**Assigned task**
Reproduce exactly the span of lines that opens with the line containing "Definition at line" and closes with the last line of the entries below.

Saved data entries:
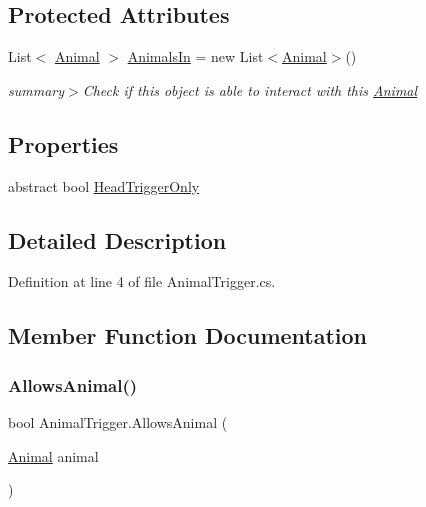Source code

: \subsection*{Protected Attributes}
\begin{DoxyCompactItemize}
\item 
List$<$ \mbox{\hyperlink{class_animal}{Animal}} $>$ \mbox{\hyperlink{class_animal_trigger_acfc2fb2d9f72558027a49150e7e224ad}{Animals\+In}} = new List$<$\mbox{\hyperlink{class_animal}{Animal}}$>$()
\begin{DoxyCompactList}\small\item\em summary$>$Check if this object is able to interact with this \mbox{\hyperlink{class_animal}{Animal}}\end{DoxyCompactList}\end{DoxyCompactItemize}
\subsection*{Properties}
\begin{DoxyCompactItemize}
\item 
abstract bool \mbox{\hyperlink{class_animal_trigger_a7962bd6370a474f0d8cb69726ac783e5}{Head\+Trigger\+Only}}
\end{DoxyCompactItemize}


\subsection{Detailed Description}


Definition at line 4 of file Animal\+Trigger.\+cs.



\subsection{Member Function Documentation}
\mbox{\label{class_animal_trigger_ae8394dfcf5f91b8c413959a4d6baa3a9}} 
\subsubsection{\texorpdfstring{Allows\+Animal()}{AllowsAnimal()}}
{\footnotesize\ttfamily bool Animal\+Trigger.\+Allows\+Animal (\begin{DoxyParamCaption}\item[{\mbox{\hyperlink{class_animal}{Animal}}}]{animal }\end{DoxyParamCaption})}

**Completed task**
Definition at line 4 of file Animal\+Trigger.\+cs.



\subsection{Member Function Documentation}
\mbox{\label{class_animal_trigger_ae8394dfcf5f91b8c413959a4d6baa3a9}} 
\subsubsection{\texorpdfstring{Allows\+Animal()}{AllowsAnimal()}}
{\footnotesize\ttfamily bool Animal\+Trigger.\+Allows\+Animal (\begin{DoxyParamCaption}\item[{\mbox{\hyperlink{class_animal}{Animal}}}]{animal }\end{DoxyParamCaption})}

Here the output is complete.